El Señor «entregó su espíritu» (Mt 27, 50) en una cruz cuando tenía poco más de 30 años de edad (cf. Lc 3, 23). Es importante tomar conciencia de que Jesús fue un joven. Dio su vida en una etapa que hoy se define como la de un adulto joven. En la plenitud de su juventud comenzó su misión pública y así «brilló una gran luz» (Mt 4, 16), sobre todo cuando dio su vida hasta el fin. Este final no era improvisado, sino que toda su juventud fue una preciosa preparación, en cada uno de sus momentos, porque «todo en la vida de Jesús es signo de su misterio»,  y «toda la vida de Cristo es misterio de Redención». (CV, 22).
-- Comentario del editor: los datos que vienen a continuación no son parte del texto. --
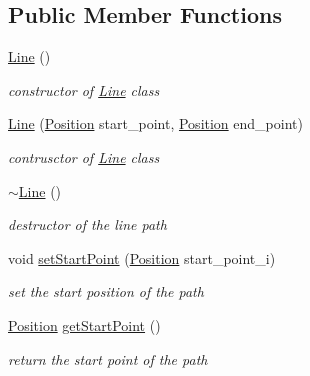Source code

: \subsection*{Public Member Functions}
\begin{DoxyCompactItemize}
\item 
\mbox{\label{class_path2_d_1_1_line_ae5f6a3ad572c2ec06701a32050f42a73}} 
\mbox{\hyperlink{class_path2_d_1_1_line_ae5f6a3ad572c2ec06701a32050f42a73}{Line}} ()
\begin{DoxyCompactList}\small\item\em constructor of \mbox{\hyperlink{class_path2_d_1_1_line}{Line}} class \end{DoxyCompactList}\item 
\mbox{\hyperlink{class_path2_d_1_1_line_a090e0982e8ad1fdc2cb2af716cda408c}{Line}} (\mbox{\hyperlink{class_path2_d_1_1_position}{Position}} start\+\_\+point, \mbox{\hyperlink{class_path2_d_1_1_position}{Position}} end\+\_\+point)
\begin{DoxyCompactList}\small\item\em contrusctor of \mbox{\hyperlink{class_path2_d_1_1_line}{Line}} class \end{DoxyCompactList}\item 
\mbox{\label{class_path2_d_1_1_line_af337b27d2749114d6dd11583b2e7a8b6}} 
\mbox{\hyperlink{class_path2_d_1_1_line_af337b27d2749114d6dd11583b2e7a8b6}{$\sim$\+Line}} ()
\begin{DoxyCompactList}\small\item\em destructor of the line path \end{DoxyCompactList}\item 
void \mbox{\hyperlink{class_path2_d_1_1_line_a981461ff075dfd005665498903c2f1fa}{set\+Start\+Point}} (\mbox{\hyperlink{class_path2_d_1_1_position}{Position}} start\+\_\+point\+\_\+i)
\begin{DoxyCompactList}\small\item\em set the start position of the path \end{DoxyCompactList}\item 
\mbox{\hyperlink{class_path2_d_1_1_position}{Position}} \mbox{\hyperlink{class_path2_d_1_1_line_acc1c9a6fdc72ae5286fc50bdc38a3fa9}{get\+Start\+Point}} ()
\begin{DoxyCompactList}\small\item\em return the start point of the path \end{DoxyCompactList}\item 

\end{DoxyCompactItemize}
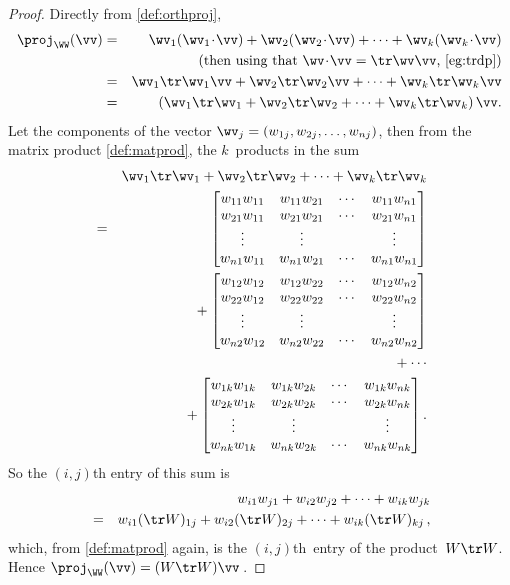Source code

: \begin{proof} 
Directly from \cref{def:orthproj},
\begin{eqnarray*}
\proj_\WW(\vv)&=&\wv_1(\wv_1\cdot\vv)+\wv_2(\wv_2\cdot\vv)+\cdots+\wv_k(\wv_k\cdot\vv)
\\&&(\text{then using that \(\wv\cdot\vv=\tr\wv\vv\), \cref{eg:trdp}})
\\&=&\wv_1\tr\wv_1\vv+\wv_2\tr\wv_2\vv+\cdots+\wv_k\tr\wv_k\vv
\\&=&\left(\wv_1\tr\wv_1+\wv_2\tr\wv_2+\cdots+\wv_k\tr\wv_k\right)\vv.
\end{eqnarray*}
Let the components of the vector \(\wv_j=(w_{1j},w_{2j},\ldots,w_{nj})\), then from the matrix product \cref{def:matprod}, the \(k\)~products in the sum 
\def\ww#1{\begin{bmatrix} 
w_{1#1}w_{1#1}& w_{1#1}w_{2#1}&\cdots& w_{1#1}w_{n#1} \\
w_{2#1}w_{1#1}& w_{2#1}w_{2#1}&\cdots& w_{2#1}w_{n#1} \\
\vdots&\vdots&&\vdots\\
w_{n#1}w_{1#1}& w_{n#1}w_{2#1}&\cdots& w_{n#1}w_{n#1} 
\end{bmatrix}}
\begin{eqnarray*}
&&\wv_1\tr\wv_1+\wv_2\tr\wv_2+\cdots+\wv_k\tr\wv_k
\\&=& \ww1
\\&&{}+\ww2
\\&&{}+\cdots
\\&&{}+\ww k.
\end{eqnarray*}
So the \((i,j)\)th entry of this sum is
\begin{eqnarray*}
&&w_{i1}w_{j1}+w_{i2}w_{j2}+\cdots+w_{ik}w_{jk}
\\&=&w_{i1}(\tr W)_{1j}+w_{i2}(\tr W)_{2j}+\cdots+w_{ik}(\tr W)_{kj} \,,
\end{eqnarray*}
which, from \cref{def:matprod} again, is the \((i,j)\)th~entry of the product~\(W\tr W\).
Hence \(\proj_\WW(\vv)=(W\tr W)\vv\)\,.
\end{proof}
 Y concluye el Papa Francisco: «¡Él vive! Hay que volver a recordarlo con frecuencia, porque corremos el riesgo de tomar a Jesucristo solo como un buen ejemplo del pasado, como un recuerdo, como alguien que nos salvó hace dos mil años. Eso no nos serviría de nada, nos dejaría iguales, eso no nos liberaría. El que nos llena con su gracia, el que nos libera, el que nos transforma, el que nos sana y nos consuela es alguien que vive. Es Cristo resucitado, lleno de vitalidad sobrenatural, vestido de infinita luz. Por eso decía san Pablo: «Si Cristo no resucitó vana es la fe de ustedes» (1Cor 15,17). (CV, 124)

Hacemos una referencia al mundo de este momento. Jamás nos imaginamos la acumulación de sufrimientos, incomodidades, cambios y experiencias que ha tenido la humanidad en pocas semanas, concentradas en coronavirus o Covid-19. Es claro que el mundo está invitado a cambiar sus estilos de vida que ponen en riesgo la vida, y que nuestra libertad no nos autoriza a perjudicar a los demás. Lo imploró el Papa Francisco: El Señor se despierta para despertar y avivar nuestra fe pascual. Tenemos un ancla: en su Cruz hemos sido salvados (Oración del 27 de marzo 2020). Que la vida nos une más de lo que pensamos y que vida significa  la lucha que se libra en la Resurrección de Cristo y en la vida de cada ser humano. Y que esto va máqs allá del Covid-19. Aquí, la fe se vuelve esperanza en que palpitan todas las historias recogidas en los textos bíblicos y en las ansiedades de cada ser humano: Dios no desampara a su pueblo. Y la esperanza vuelve a reconstruir ese círculo de amor entre Dios y cada criatura y entre cada ser humano y su prójimo.  La prueba más contundente es la victoria que canta la secuencia de Pascua y se vuelve oración al Señor de la vida: Rey vencedor, apiádate de la miseria humana y da a tus fieles parte en tu victoria santa.